Résumé: C’est le récit d’une époque formidable, au travers d’une des plus belles aventures de la presse, celle du défunt magazine « Hara-Kiri ». Une belle aventure que nous raconte Daniel Fuchs, témoin privilégié en tant qu’ami et comparse du Professeur Choron et de sa fine équipe : Cavanna, Wolinski, Reiser, Cabu, Gébé, Vuillemin… Il y avait de la provocation, de la bêtise, de la vulgarité, oui bien sûr, du cul, des nichons, des fesses, des gonzesses à poil, et alors ? La libération sexuelle autant que le féminisme triomphaient, et ces braves garçons, frondeurs mais romantiques, ne connaissaient pas le politiquement correct et se permettaient tout ! C’était une époque de liberté et d’audace où l’on a cru pouvoir rire éternellement, se moquer des riches et des puissants et changer le monde… Ne riez pas, on y a cru.C’était beau. Et c’est à « Hara-Kiri » que plein de choses ont commencé.
U
n peu par hasard, Daniel Fuchs – ne cherchez pas, ce nom ne vous dira rien – s’est fait embaucher comme comptable par George Bernier alias le Professeur Choron. Au lieu de se pencher sur les chiffres, il va devenir un peu l'homme à tout faire, à la fois livreur, « modèle », déménageur et vendeur d'une étrange entreprise. Bienvenu chez Hara-Kiri.
Véritable pan de l’histoire de l’édition française, pendant près de vingt ans, les Éditions du Square et ses véhicules, Hara-Kiri puis Charlie Hebdo, ont été le creuset d’une certaine BD « adulte », iconoclaste et politisée. Reiser, Wolinsky, Cabu, Cavanna, Gébé, Fred, Vuillemin et, à leur tête, l’inénarrable Professeur Choron ont tout osé, tout essayé pour se payer la tête de la société.
Joub, que l’on connaissait jusqu’à présent comme dessinateur (Géronimo, Max et Zoé) change de rôle et scénarise les souvenirs de Daniel Fuchs. Ce dernier, presque en Candide, se révèle être un témoin de choix pour raconter les différents épisodes de la très mouvementée histoire du Square. Le récit se concentre tout particulièrement sur le patron. Pierre angulaire de cette aventure, George Bernier est un personnage complexe. Il est capable du meilleur, la création d’une entreprise de recyclage de papier pour récupérer les vieux stocks d’imprimeurs afin de réduire ses coûts de matières premières est une idée à la fois géniale et avant-gardiste. Par contre, piètre gérant, il n’hésite pas à user de tous les artifices pour masquer la situation laborieuse de ses finances.
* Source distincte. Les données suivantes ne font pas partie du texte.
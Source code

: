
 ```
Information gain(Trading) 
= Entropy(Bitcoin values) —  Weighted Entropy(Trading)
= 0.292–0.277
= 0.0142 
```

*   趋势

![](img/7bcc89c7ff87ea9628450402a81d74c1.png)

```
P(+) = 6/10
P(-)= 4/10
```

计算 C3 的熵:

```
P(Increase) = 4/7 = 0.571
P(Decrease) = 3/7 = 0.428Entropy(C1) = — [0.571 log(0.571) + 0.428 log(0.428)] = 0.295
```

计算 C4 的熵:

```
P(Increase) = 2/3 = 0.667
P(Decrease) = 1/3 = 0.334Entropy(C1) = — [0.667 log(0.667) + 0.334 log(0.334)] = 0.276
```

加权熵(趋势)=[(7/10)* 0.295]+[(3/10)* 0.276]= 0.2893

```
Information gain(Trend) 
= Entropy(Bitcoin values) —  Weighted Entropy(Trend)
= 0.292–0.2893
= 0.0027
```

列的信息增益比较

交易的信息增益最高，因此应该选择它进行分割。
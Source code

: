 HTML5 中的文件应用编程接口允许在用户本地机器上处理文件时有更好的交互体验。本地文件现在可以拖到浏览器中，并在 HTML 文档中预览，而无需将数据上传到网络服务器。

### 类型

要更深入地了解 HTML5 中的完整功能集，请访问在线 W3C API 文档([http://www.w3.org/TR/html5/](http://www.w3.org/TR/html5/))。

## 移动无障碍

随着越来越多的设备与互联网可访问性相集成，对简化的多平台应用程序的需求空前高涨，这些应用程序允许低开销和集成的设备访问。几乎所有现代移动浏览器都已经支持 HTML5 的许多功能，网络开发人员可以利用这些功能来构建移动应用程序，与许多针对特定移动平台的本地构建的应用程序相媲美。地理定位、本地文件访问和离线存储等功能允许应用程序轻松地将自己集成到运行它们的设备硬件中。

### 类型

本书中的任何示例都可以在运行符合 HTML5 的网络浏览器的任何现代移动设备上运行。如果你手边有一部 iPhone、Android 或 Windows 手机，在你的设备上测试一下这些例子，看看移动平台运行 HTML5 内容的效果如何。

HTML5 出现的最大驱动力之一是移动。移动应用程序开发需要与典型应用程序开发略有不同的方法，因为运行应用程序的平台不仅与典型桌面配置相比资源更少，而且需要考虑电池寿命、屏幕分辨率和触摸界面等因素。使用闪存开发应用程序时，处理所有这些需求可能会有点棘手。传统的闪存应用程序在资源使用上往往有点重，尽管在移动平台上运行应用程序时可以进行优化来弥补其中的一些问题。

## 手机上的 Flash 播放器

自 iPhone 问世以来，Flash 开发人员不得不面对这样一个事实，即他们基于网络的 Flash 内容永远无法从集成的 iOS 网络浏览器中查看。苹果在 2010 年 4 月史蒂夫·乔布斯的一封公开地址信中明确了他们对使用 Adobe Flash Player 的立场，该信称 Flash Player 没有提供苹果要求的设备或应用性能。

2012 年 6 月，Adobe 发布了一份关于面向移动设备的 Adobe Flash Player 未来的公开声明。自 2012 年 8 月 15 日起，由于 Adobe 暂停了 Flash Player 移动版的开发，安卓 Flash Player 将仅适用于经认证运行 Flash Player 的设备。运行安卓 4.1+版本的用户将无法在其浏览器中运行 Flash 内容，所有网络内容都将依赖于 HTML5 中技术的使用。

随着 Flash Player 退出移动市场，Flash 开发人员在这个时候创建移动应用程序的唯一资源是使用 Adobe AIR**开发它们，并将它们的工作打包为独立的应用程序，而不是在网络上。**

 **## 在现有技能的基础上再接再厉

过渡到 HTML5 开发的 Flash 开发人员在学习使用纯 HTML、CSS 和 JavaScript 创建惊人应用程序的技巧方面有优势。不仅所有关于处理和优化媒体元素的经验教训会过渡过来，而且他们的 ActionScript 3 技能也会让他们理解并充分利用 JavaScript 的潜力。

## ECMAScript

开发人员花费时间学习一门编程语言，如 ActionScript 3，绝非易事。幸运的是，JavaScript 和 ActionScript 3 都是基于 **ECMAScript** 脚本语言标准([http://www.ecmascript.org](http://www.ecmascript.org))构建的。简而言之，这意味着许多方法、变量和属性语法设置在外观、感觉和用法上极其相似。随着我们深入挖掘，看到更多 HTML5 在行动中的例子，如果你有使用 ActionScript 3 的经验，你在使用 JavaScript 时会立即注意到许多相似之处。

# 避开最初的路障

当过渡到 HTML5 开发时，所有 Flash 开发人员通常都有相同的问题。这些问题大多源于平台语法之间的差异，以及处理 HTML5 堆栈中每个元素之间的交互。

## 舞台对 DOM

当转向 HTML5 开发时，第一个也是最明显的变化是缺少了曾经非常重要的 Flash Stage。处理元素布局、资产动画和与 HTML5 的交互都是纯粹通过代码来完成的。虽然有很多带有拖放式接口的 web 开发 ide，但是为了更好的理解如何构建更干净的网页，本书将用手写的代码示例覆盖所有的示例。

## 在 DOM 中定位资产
À cours de liquidité, il n’hésite pas à se faire passer pour un mafioso (Fuchs joue alors le rôle de garde-du-corps patibulaire) pour effrayer des créditeurs un peu trop naïfs. C’est également un hédoniste qui transforme chaque clôture du journal en bacchanales décadentes. Si le côté anecdotique est très bien raconté grâce à la mémoire de Fuchs, le récit manque un peu de recul sur son sujet. Un rappel sur les conditions politico-sociales de l’époque et la place des Editions du Square dans celles-ci aurait été des plus pertinentes.
Nicoby est un dessinateur à plusieurs facettes. Son style oscille entre un trait réaliste pour des histoires « sérieuses » (Les ensembles contraires) et une approche plus lâchée pour des titres humoristiques (Les chroniques layettes). Dans Mes années bêtes et méchantes, il a logiquement choisi cette dernière approche. Sans tomber dans la caricature, il a très bien su croquer les différents protagonistes « historiques ». Il s’offre même un sympathique hommage à Reiser dans une scène typée « gros dégueulasse ».
Mes années bêtes et méchantes est une très bonne introduction à une époque où, semble-t-il, tout était possible.